- Official movie poster for Zodiac: The Race Begins
- Directed by: Edward Fu
- Written by: Zhao Jing Chen
- Produced by: Sky Li
- Starring: Dennis Chew Fann Wong Tom Arnold
- Distributed by: Shaw Organisation
- Release date: January 26, 2006;
- Running time: 90 minutes
- Country: Singapore
- Languages: Mandarin English

= Zodiac: The Race Begins =

Zodiac: The Race Begins (生肖传奇) is a CGI film produced by Singapore's Cubix Pictures. The film was released in the city state on January 26, 2006.

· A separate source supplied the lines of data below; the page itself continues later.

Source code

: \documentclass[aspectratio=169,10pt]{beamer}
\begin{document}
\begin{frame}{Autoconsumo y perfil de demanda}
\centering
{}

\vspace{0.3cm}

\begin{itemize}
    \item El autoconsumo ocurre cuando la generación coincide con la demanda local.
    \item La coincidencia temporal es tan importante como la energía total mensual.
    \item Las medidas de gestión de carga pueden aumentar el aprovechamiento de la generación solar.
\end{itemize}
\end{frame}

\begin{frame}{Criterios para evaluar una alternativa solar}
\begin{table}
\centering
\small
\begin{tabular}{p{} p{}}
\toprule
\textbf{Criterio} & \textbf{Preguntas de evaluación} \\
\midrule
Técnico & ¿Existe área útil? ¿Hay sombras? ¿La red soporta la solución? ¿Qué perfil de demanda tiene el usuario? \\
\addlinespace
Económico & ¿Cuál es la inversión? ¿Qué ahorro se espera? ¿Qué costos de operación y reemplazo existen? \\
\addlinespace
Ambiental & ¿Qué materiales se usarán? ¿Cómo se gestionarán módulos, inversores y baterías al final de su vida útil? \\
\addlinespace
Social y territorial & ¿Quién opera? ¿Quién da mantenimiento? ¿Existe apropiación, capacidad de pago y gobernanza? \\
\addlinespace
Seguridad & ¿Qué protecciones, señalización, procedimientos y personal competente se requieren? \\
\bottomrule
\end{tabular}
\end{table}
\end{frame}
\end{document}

It is Singapore's first 3D animated film and recounts the legend behind the ancient Chinese zodiac on how 12 animals came to be chosen as its symbols. Its script, researched by Singapore-based freelance playwright and former cross-talk celebrity Zhao Jin, incorporates eight myths.

In 2007, it was released in Malaysia and the Philippines on Disney Channel Asia in English.

==Cast==
35 artists were cast in the voiceovers for the show. This includes prominent Singaporean actress Fann Wong and popular Singaporean DJ Dennis Chew.
- Dennis Chew as the Rooster, the Rat, Evil court official
  - Tom Arnold as Ringo the Rat (American English)
- Fann Wong as the Snake
- Jamie Yeo
- Vernetta Lopez
- Colin Gomez

==Critical response==
Brian Costello of Common Sense Media gave this film a 1/5 stars, writing that the film "is rife with unlistenable songs, unlikeable characters, terrible acting, and the thinnest of storylines".